RAMSAY: Oh yes, very much so. When I first arrived in the U.S., in 2004, [FOX was] thinking of picking up Hell’s Kitchen from ITV. [During] the same six-month period, in London—I was non-exclusive to both networks—I had done Ramsay’s Kitchen Nightmares, and then literally a month before that I did a live show called Hell’s Kitchen. It all came fast and furious for me. I think back to the network days under Mike Darnell [then president of alternative entertainment] when I first arrived at FOX, and anyone remotely talking about cooking was definitely not thinking about a major network; it was all for Food Network. No one dared show food [on a broadcast network]. What Hell’s Kitchen showed, first off, was a top-end prize. [At the time] American Idol had just kicked off and was becoming a phenomenon in the music world, House was a massive drama on FOX, and they had nothing like it food-wise. I remember Mike Darnell saying to me, This will help offer great, unscripted insight into how restaurants perform. So I focused on running a restaurant, and FOX ran our show; that’s how it worked. After filming the first season of Hell’s Kitchen, a year later we launched Kitchen Nightmares in the U.S. That’s what opened up the public’s eyes to, I suppose, the downside of my industry: anybody can open a restaurant. It was those idiots who were having dinner parties and being told by their neighbors, “Hey, Bob, your food’s amazing, you and Belle should open a restaurant,” because you don’t need qualifications to open a restaurant. That was the scenario, but that was partly why that show became such an insight—and, as you know, from Tabatha’s Salon Takeover to Bar Rescue, there were all sorts of follow-on shows. Hell’s Kitchen premiered in 2005. It was a long time ago when it all started.

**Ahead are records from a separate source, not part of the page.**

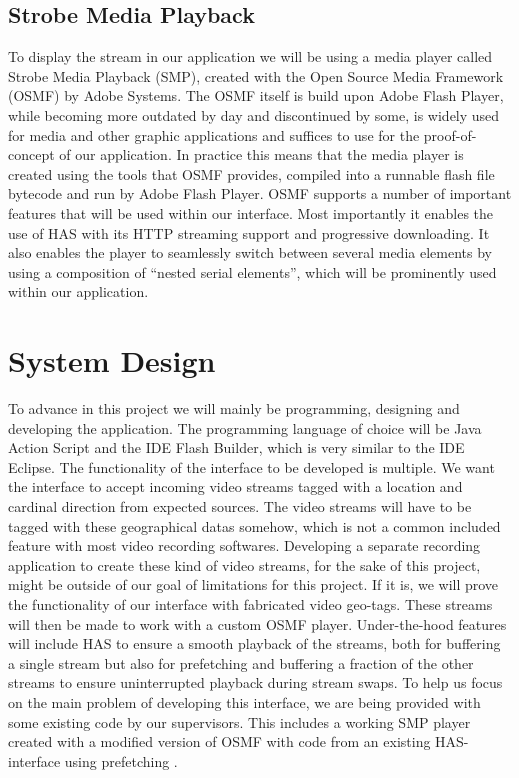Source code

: \documentclass[9pt,a4paper]{acmproc}
\begin{document}
\subsection{Strobe Media Playback}

To display the stream in our application we will be using a media player called Strobe Media Playback (SMP), created with the Open Source Media Framework (OSMF) by Adobe Systems. The OSMF itself is build upon Adobe Flash Player, while becoming more outdated by day and discontinued by some, is widely used for media and other graphic applications and suffices to use for the proof-of-concept of our application. In practice this means that the media player is created using the tools that OSMF provides, compiled into a runnable flash file bytecode and run by Adobe Flash Player. 
OSMF supports a number of important features that will be used within our interface. Most importantly it enables the use of HAS with its HTTP streaming support and progressive downloading. It also enables the player to seamlessly switch between several media elements by using a composition of “nested serial elements”, which will be prominently used within our application.\cite{osmf}

\section{System Design}

To advance in this project we will mainly be programming, designing and developing the application. The programming language of choice will be Java Action Script and the IDE Flash Builder, which is very similar to the IDE Eclipse. The functionality of the interface to be developed is multiple. We want the interface to accept incoming video streams tagged with a location and cardinal direction from expected sources. The video streams will have to be tagged with these geographical datas somehow, which is not a common included feature with most video recording softwares. Developing a separate recording application to create these kind of video streams, for the sake of this project, might be outside of our goal of limitations for this project. If it is, we will prove the functionality of our interface with fabricated video geo-tags. These streams will then be made to work with a custom OSMF player.  Under-the-hood features will include HAS to ensure a smooth playback of the streams, both for buffering a single stream but also for prefetching and buffering a fraction of the other streams to ensure uninterrupted playback during stream swaps. To help us focus on the main problem of developing this interface, we are being provided with some existing code by our supervisors. This includes a working SMP player created with a modified version of OSMF with code from an existing HAS-interface using prefetching \cite{qualbranch}.
\end{document}
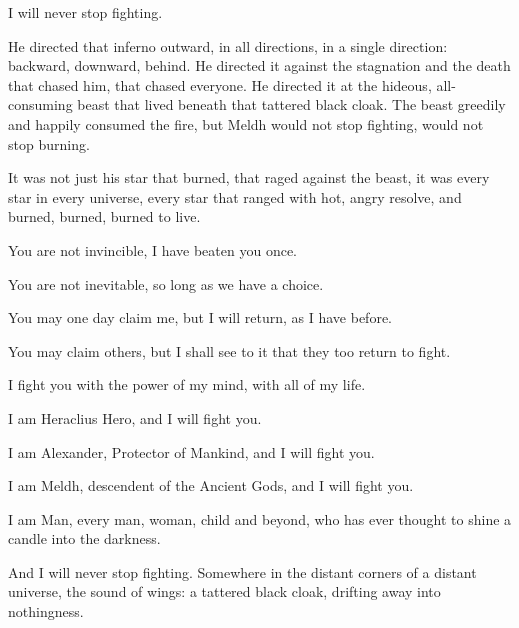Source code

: I will never stop fighting.

He directed that inferno outward, in all directions, in a single direction: backward, downward, behind. He directed it against the stagnation and the death that chased him, that chased everyone. He directed it at the hideous, all-consuming beast that lived beneath that tattered black cloak. The beast greedily and happily consumed the fire, but Meldh would not stop fighting, would not stop burning.

It was not just his star that burned, that raged against the beast, it was every star in every universe, every star that ranged with hot, angry resolve, and burned, burned, burned to live.

You are not invincible, I have beaten you once.

You are not inevitable, so long as we have a choice.

You may one day claim me, but I will return, as I have before.

You may claim others, but I shall see to it that they too return to fight.

I fight you with the power of my mind, with all of my life.

I am Heraclius Hero, and I will fight you.

I am Alexander, Protector of Mankind, and I will fight you.

I am Meldh, descendent of the Ancient Gods, and I will fight you.

I am Man, every man, woman, child and beyond, who has ever thought to shine a candle into the darkness.

And I will never stop fighting.
\simpleline
Somewhere in the distant corners of a distant universe, the sound of wings: a tattered black cloak, drifting away into nothingness.
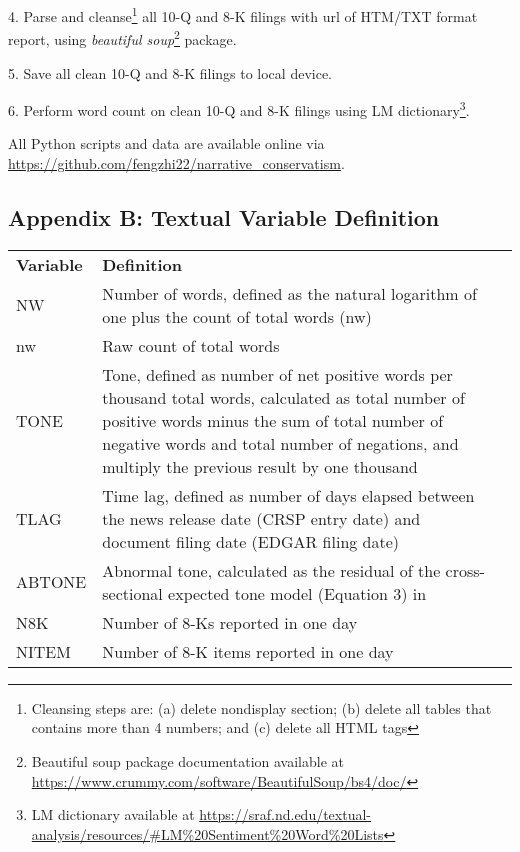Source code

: 4. Parse and cleanse\footnote{Cleansing steps are: (a) delete nondisplay section; (b) delete all tables that contains more than 4 numbers; and (c) delete all HTML tags} all 10-Q and 8-K filings with url of HTM/TXT format report, using \textit{beautiful soup}\footnote{Beautiful soup package documentation available at \url{https://www.crummy.com/software/BeautifulSoup/bs4/doc/}} package. 

5. Save all clean 10-Q and 8-K filings to local device. 

6. Perform word count on clean 10-Q and 8-K filings using LM dictionary\footnote{LM dictionary available at \url{https://sraf.nd.edu/textual-analysis/resources/\#LM\%20Sentiment\%20Word\%20Lists}}. 

All Python scripts and data are available online via \url{https://github.com/fengzhi22/narrative_conservatism}.

\subsection*{Appendix B: Textual Variable Definition}
\label{appb}
\begin{table}[H]
	\centering
	\begin{tabular}{lp{15cm}p{15cm}}
		\textbf{Variable} & \textbf{Definition} \\
		NW & Number of words, defined as the natural logarithm of one plus the count of total words (nw)\\
		nw & Raw count of total words\\
		TONE & Tone, defined as number of net positive words per thousand total words, calculated as total number of positive words minus the sum of total number of negative words and total number of negations, and multiply the previous result by one thousand\\
		TLAG & Time lag, defined as number of days elapsed between the news release date (CRSP entry date) and document filing date (EDGAR filing date)\\
		ABTONE & Abnormal tone, calculated as the residual of the cross-sectional expected tone model (Equation 3) in \citet*{huangToneManagement2014}\\
		N8K & Number of 8-Ks reported in one day\\
		NITEM & Number of 8-K items reported in one day\\
		
	\end{tabular}%
\end{table}%

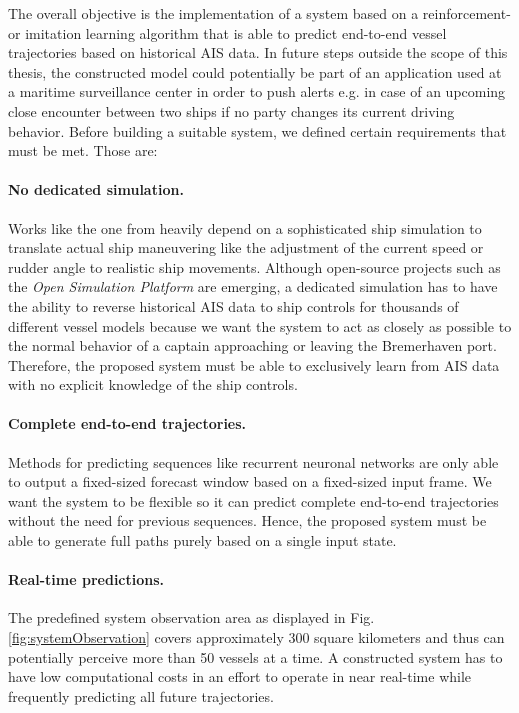 The overall objective is the implementation of a system based on a reinforcement- or imitation learning algorithm that is able to predict end-to-end vessel trajectories based on historical AIS data. In future steps outside the scope of this thesis, the constructed model could potentially be part of an application used at a maritime surveillance center in order to push alerts e.g. in case of an upcoming close encounter between two ships if no party changes its current driving behavior. Before building a suitable system, we defined certain requirements that must be met. Those are:
\paragraph{No dedicated simulation.} Works like the one from \cite{westerlund2021learning} heavily depend on a sophisticated ship simulation to translate actual ship maneuvering like the adjustment of the current speed or rudder angle to realistic ship movements. Although open-source projects such as the \textit{Open Simulation Platform} \cite[]{smogeli2020open} are emerging, a dedicated simulation has to have the ability to reverse historical AIS data to ship controls for thousands of different vessel models because we want the system to act as closely as possible to the normal behavior of a captain approaching or leaving the Bremerhaven port. Therefore, the proposed system must be able to exclusively learn from AIS data with no explicit knowledge of the ship controls.

\paragraph{Complete end-to-end trajectories.}
Methods for predicting sequences like recurrent neuronal networks are only able to output a fixed-sized forecast window based on a fixed-sized input frame. We want the system to be flexible so it can predict complete end-to-end trajectories without the need for previous sequences. Hence, the proposed system must be able to generate full paths purely based on a single input state.

\paragraph{Real-time predictions.} The predefined system observation area as displayed in Fig. \ref{fig:systemObservation} covers approximately 300 square kilometers and thus can potentially perceive more than 50 vessels at a time. A constructed system has to have low computational costs in an effort to operate in near real-time while frequently predicting all future trajectories.


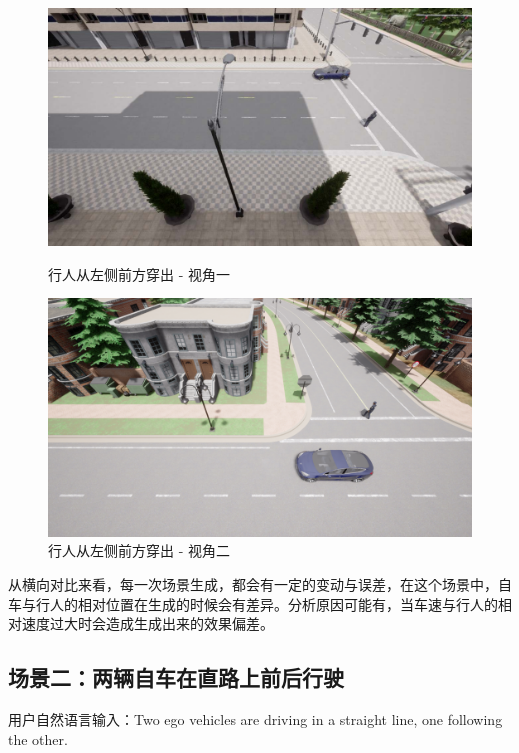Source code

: \begin{figure}[H]
	\centering
	\begin{minipage}[t]{0.48\textwidth}
		\centering
		\includegraphics[width=\linewidth]{"images/场景6.pdf"}
		\caption{行人从左侧前方穿出 - 视角一}
		\label{fig:scene6_1}
	\end{minipage}%
	\hfill
	\begin{minipage}[t]{0.48\textwidth}
		\centering
		\includegraphics[width=\linewidth]{"images/场景6.1.png"}
		\caption{行人从左侧前方穿出 - 视角二}
		\label{fig:scene6_2}
	\end{minipage}
\end{figure}
从横向对比来看，每一次场景生成，都会有一定的变动与误差，在这个场景中，自车与行人的相对位置在生成的时候会有差异。分析原因可能有，当车速与行人的相对速度过大时会造成生成出来的效果偏差。
\subsection{场景二：两辆自车在直路上前后行驶}
用户自然语言输入：Two ego vehicles are driving in a straight line, one following the other.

TV FORMATS: You have an executive producer credit on a lot of shows. What responsibilities do you have in addition to being on camera, and how do you share responsibilities with the broadcaster?
RAMSAY: Being an executive producer doesn’t mean you’ve got the green light to overbear and over-control everything. I still need direction; I still need producing. The essence of becoming an executive producer, for me, was sharing that responsibility not only to deliver a great show but also to establish longevity for what we were doing. So the ironic issue with Kitchen Nightmares was that I give these restaurants prescriptions and there’s a huge team behind me. I did my due diligence, and so did they, and we surveyed and researched everything we did. Then, when the program is a big success, the restaurant benefits tremendously. But they then fall short in running the business and get carried away with excess cash flow. When they close down a year later, Kitchen Nightmares gets the blame for it. The restaurants were going to close anyway, but we gave them a lifeline, and the prescription needs to be followed religiously. So that’s my added responsibility as a chef-patron. As an executive producer, I have to have one foot in the camp for the network and one foot in the camp for the business. And then, reputation-wise, I take everything so seriously. I like that level of jeopardy, but it makes it more compelling for me to be an executive producer. I need producing; I’ve never been scared of the truth. I love being creative with amazing directors, and I don’t like having it all my own way.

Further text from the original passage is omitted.